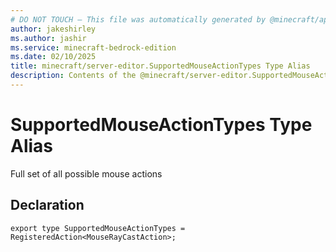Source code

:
 ```yaml
---
# DO NOT TOUCH — This file was automatically generated by @minecraft/api-docs-generator, to report problems file an issue at https://github.com/Mojang/minecraft-scripting-libraries
author: jakeshirley
ms.author: jashir
ms.service: minecraft-bedrock-edition
ms.date: 02/10/2025
title: minecraft/server-editor.SupportedMouseActionTypes Type Alias
description: Contents of the @minecraft/server-editor.SupportedMouseActionTypes type alias.
---
```

# SupportedMouseActionTypes Type Alias

Full set of all possible mouse actions

## Declaration
`export type SupportedMouseActionTypes = RegisteredAction<MouseRayCastAction>;`
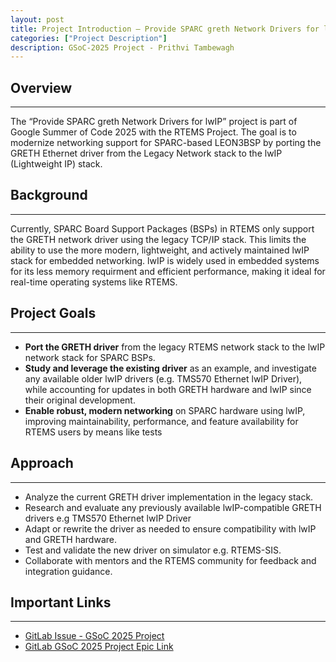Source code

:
 ```yaml
---
layout: post
title: Project Introduction – Provide SPARC greth Network Drivers for lwIP
categories: ["Project Description"]
description: GSoC-2025 Project - Prithvi Tambewagh
---
```


## Overview
----------------------------------
The “Provide SPARC greth Network Drivers for lwIP” project is part of Google Summer of Code 2025 with the RTEMS Project. The goal is to modernize networking support for SPARC-based LEON3BSP by porting the GRETH Ethernet driver from the Legacy Network stack to the lwIP (Lightweight IP) stack.

## Background
----------------------------------
Currently, SPARC Board Support Packages (BSPs) in RTEMS only support the GRETH network driver using the legacy TCP/IP stack. This limits the ability to use the more modern, lightweight, and actively maintained lwIP stack for embedded networking. lwIP is widely used in embedded systems for its less memory requirment and efficient performance, making it ideal for real-time operating systems like RTEMS.

## Project Goals
----------------------------------
- **Port the GRETH driver** from the legacy RTEMS network stack to the lwIP network stack for SPARC BSPs.
- **Study and leverage the existing driver** as an example, and investigate any available older lwIP drivers (e.g. TMS570 Ethernet lwIP Driver), while accounting for updates in both GRETH hardware and lwIP since their original development.
- **Enable robust, modern networking** on SPARC hardware using lwIP, improving maintainability, performance, and feature availability for RTEMS users by means like tests

## Approach
----------------------------------
- Analyze the current GRETH driver implementation in the legacy stack.
- Research and evaluate any previously available lwIP-compatible GRETH drivers e.g TMS570 Ethernet lwIP Driver
- Adapt or rewrite the driver as needed to ensure compatibility with lwIP and GRETH hardware.
- Test and validate the new driver on simulator e.g. RTEMS-SIS.
- Collaborate with mentors and the RTEMS community for feedback and integration guidance.


## Important Links
----------------------------------
+ [GitLab Issue - GSoC 2025 Project](https://gitlab.rtems.org/rtems/programs/gsoc/-/issues/77)
+ [GitLab GSoC 2025 Project Epic Link](https://gitlab.rtems.org/groups/rtems/-/epics/28)

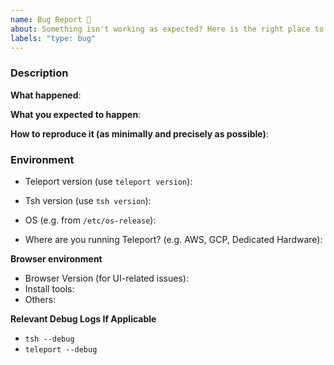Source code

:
 ```yaml
---
name: Bug Report 🐛
about: Something isn't working as expected? Here is the right place to report.
labels: "type: bug"
---
```


### Description

**What happened**:

**What you expected to happen**:

**How to reproduce it (as minimally and precisely as possible)**:

### Environment
- Teleport version (use `teleport version`):
- Tsh version (use `tsh version`):
- OS (e.g. from `/etc/os-release`):

- Where are you running Teleport? (e.g. AWS, GCP, Dedicated Hardware):

**Browser environment**

- Browser Version (for UI-related issues):
- Install tools:
- Others:

**Relevant Debug Logs If Applicable**

- `tsh --debug`
- `teleport --debug`
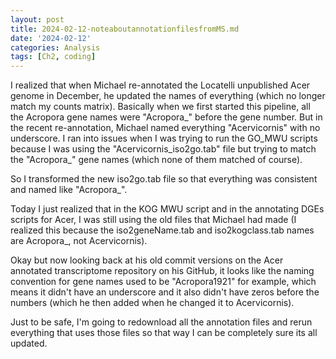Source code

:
 ```yaml
---
layout: post
title: 2024-02-12-noteaboutannotationfilesfromMS.md
date: '2024-02-12'
categories: Analysis
tags: [Ch2, coding]
---
```


I realized that when Michael re-annotated the Locatelli unpublished Acer genome in December, he updated 
the names of everything (which no longer match my counts matrix). Basically when we first started this 
pipeline, all the Acropora gene names were "Acropora_" before the gene number. But in the recent 
re-annotation, Michael named everything "Acervicornis" with no underscore. I ran into issues when I was 
trying to run the GO_MWU scripts because I was using the "Acervicornis_iso2go.tab" file but trying to 
match the "Acropora_" gene names (which none of them matched of course). 

So I transformed the new iso2go.tab file so that everything was consistent and named like "Acropora_". 

Today I just realized that in the KOG MWU script and in the annotating DGEs scripts for Acer, I was still 
using the old files that Michael had made (I realized this because the iso2geneName.tab and 
iso2kogclass.tab names are Acropora_, not Acervicornis). 

Okay but now looking back at his old commit versions on the Acer annotated transcriptome repository on his 
GitHub, it looks like the naming convention for gene names used to be "Acropora1921" for example, which 
means it didn't have an underscore and it also didn't have zeros before the numbers (which he then added 
when he changed it to Acervicornis).

Just to be safe, I'm going to redownload all the annotation files and rerun everything that uses those 
files so that way I can be completely sure its all updated.
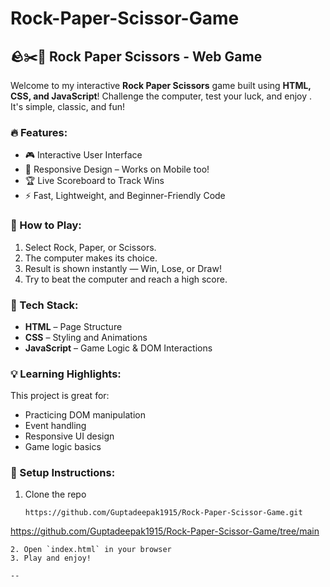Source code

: # Rock-Paper-Scissor-Game

## 🪨✂️📄 Rock Paper Scissors - Web Game

Welcome to my interactive **Rock Paper Scissors** game built using **HTML, CSS, and JavaScript**!
Challenge the computer, test your luck, and enjoy . It's simple, classic, and fun!

### 🔥 Features:

* 🎮 Interactive User Interface
* 📱 Responsive Design – Works on Mobile too!
* 🏆 Live Scoreboard to Track Wins
* ⚡ Fast, Lightweight, and Beginner-Friendly Code

### 🚀 How to Play:

1. Select Rock, Paper, or Scissors.
2. The computer makes its choice.
3. Result is shown instantly — Win, Lose, or Draw!
4. Try to beat the computer and reach a high score.

### 📁 Tech Stack:

* **HTML** – Page Structure
* **CSS** – Styling and Animations
* **JavaScript** – Game Logic & DOM Interactions

### 💡 Learning Highlights:

This project is great for:

* Practicing DOM manipulation
* Event handling
* Responsive UI design
* Game logic basics

### 📂 Setup Instructions:

1. Clone the repo

   ```
   https://github.com/Guptadeepak1915/Rock-Paper-Scissor-Game.git
  https://github.com/Guptadeepak1915/Rock-Paper-Scissor-Game/tree/main
   ```
2. Open `index.html` in your browser
3. Play and enjoy!

--
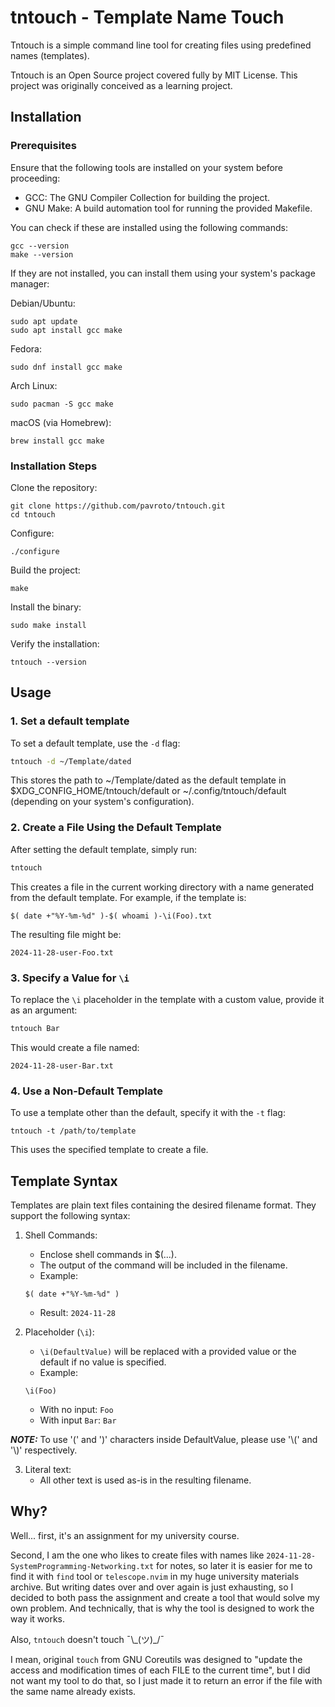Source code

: # tntouch - Template Name Touch

Tntouch is a simple command line tool for creating files using predefined names (templates).

Tntouch is an Open Source project covered fully by MIT License. This project was 
originally conceived as a learning project.

## Installation

### Prerequisites

Ensure that the following tools are installed on your system before proceeding: 

- GCC: The GNU Compiler Collection for building the project.
- GNU Make: A build automation tool for running the provided Makefile.

You can check if these are installed using the following commands:

```
gcc --version
make --version
```

If they are not installed, you can install them using your system's package manager:

Debian/Ubuntu:

```
sudo apt update
sudo apt install gcc make
```

Fedora:
```
sudo dnf install gcc make
```

Arch Linux:

```
sudo pacman -S gcc make
```

macOS (via Homebrew):

```
brew install gcc make
```

### Installation Steps

Clone the repository:

```
git clone https://github.com/pavroto/tntouch.git
cd tntouch
```

Configure:

```
./configure
```

Build the project:

```
make
```

Install the binary:

```
sudo make install
```

Verify the installation:

```
tntouch --version
```

## Usage


### 1. Set a default template
To set a default template, use the `-d` flag:
```bash
tntouch -d ~/Template/dated
```
This stores the path to ~/Template/dated as the default template in 
$XDG_CONFIG_HOME/tntouch/default or ~/.config/tntouch/default (depending 
on your system's configuration).


### 2. Create a File Using the Default Template
After setting the default template, simply run:
```bash
tntouch
```
This creates a file in the current working directory with a name generated from the default template. 
For example, if the template is:
```
$( date +"%Y-%m-%d" )-$( whoami )-\i(Foo).txt
```
The resulting file might be:
```
2024-11-28-user-Foo.txt
```


### 3. Specify a Value for `\i`
To replace the `\i` placeholder in the template with a custom value, provide it as an argument:
```bash
tntouch Bar
```
This would create a file named:
```
2024-11-28-user-Bar.txt
```


### 4. Use a Non-Default Template
To use a template other than the default, specify it with the `-t` flag:
```
tntouch -t /path/to/template
```
This uses the specified template to create a file.



## Template Syntax
Templates are plain text files containing the desired filename format. They support the following syntax:

1. Shell Commands:
    - Enclose shell commands in $(...).
    - The output of the command will be included in the filename.
    - Example:
    ```
    $( date +"%Y-%m-%d" )
    ```
    - Result: `2024-11-28`

2. Placeholder (`\i`):
    - `\i(DefaultValue)` will be replaced with a provided value or the default if no value is specified.
    - Example:
    ```
    \i(Foo)
    ```
    - With no input: `Foo`
    - With input `Bar`: `Bar`

**_NOTE:_** To use '(' and ')' characters inside DefaultValue, please use '\\(' and '\\)' respectively.

3. Literal text:
    - All other text is used as-is in the resulting filename.


## Why?

Well... first, it's an assignment for my university course.

Second, I am the one who likes to create files with names like 
`2024-11-28-SystemProgramming-Networking.txt` for notes, so later it is easier 
for me to find it with `find` tool or `telescope.nvim` in my huge university materials archive. 
But writing dates over and over again is just exhausting, so I decided to both pass the 
assignment and create a tool that would solve my own problem. And technically, that is why the tool 
is designed to work the way it works.

Also, `tntouch` doesn't touch ¯\\\_(ツ)\_/¯

I mean, original `touch` from GNU Coreutils was designed to "update the access and modification 
times of each FILE to the current time", but I did not want my tool to do that, so I just made 
it to return an error if the file with the same name already exists.
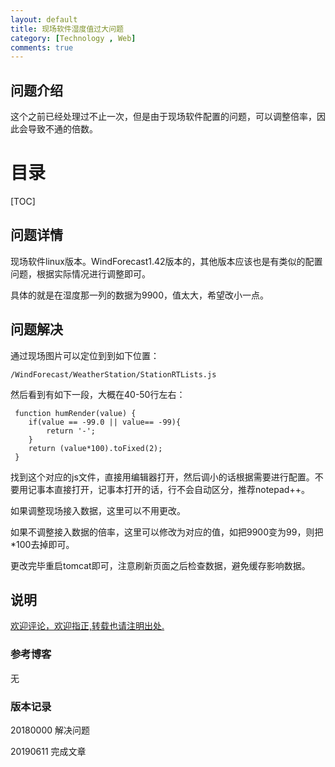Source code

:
 ```yaml
---
layout: default
title: 现场软件湿度值过大问题
category: [Technology , Web]
comments: true
---
```


## 问题介绍
这个之前已经处理过不止一次，但是由于现场软件配置的问题，可以调整倍率，因此会导致不通的倍数。






# 目录

[TOC]









## 问题详情 
现场软件linux版本。WindForecast1.42版本的，其他版本应该也是有类似的配置问题，根据实际情况进行调整即可。

具体的就是在湿度那一列的数据为9900，值太大，希望改小一点。





## 问题解决
通过现场图片可以定位到到如下位置：
```
/WindForecast/WeatherStation/StationRTLists.js
```
然后看到有如下一段，大概在40-50行左右：
```
 function humRender(value) {
 	if(value == -99.0 || value== -99){
 		return '-';
 	}
 	return (value*100).toFixed(2);
 }
```

找到这个对应的js文件，直接用编辑器打开，然后调小的话根据需要进行配置。不要用记事本直接打开，记事本打开的话，行不会自动区分，推荐notepad++。

如果调整现场接入数据，这里可以不用更改。

如果不调整接入数据的倍率，这里可以修改为对应的值，如把9900变为99，则把*100去掉即可。

更改完毕重启tomcat即可，注意刷新页面之后检查数据，避免缓存影响数据。

## 说明

[欢迎评论，欢迎指正,转载也请注明出处.](https://wangkun19930608.github.io/technology/web/2019/06/11/company-web-humid/ )

### 参考博客

无

### 版本记录
20180000 解决问题

20190611 完成文章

[TASK ITEM]: Search the listing above for the lines with "### Installation Steps" and "### 1. Set a default template", then output those lines and all lines between them exactly.

[WORKED SOLUTION]:
### Installation Steps

Clone the repository:

```
git clone https://github.com/pavroto/tntouch.git
cd tntouch
```

Configure:

```
./configure
```

Build the project:

```
make
```

Install the binary:

```
sudo make install
```

Verify the installation:

```
tntouch --version
```

## Usage


### 1. Set a default template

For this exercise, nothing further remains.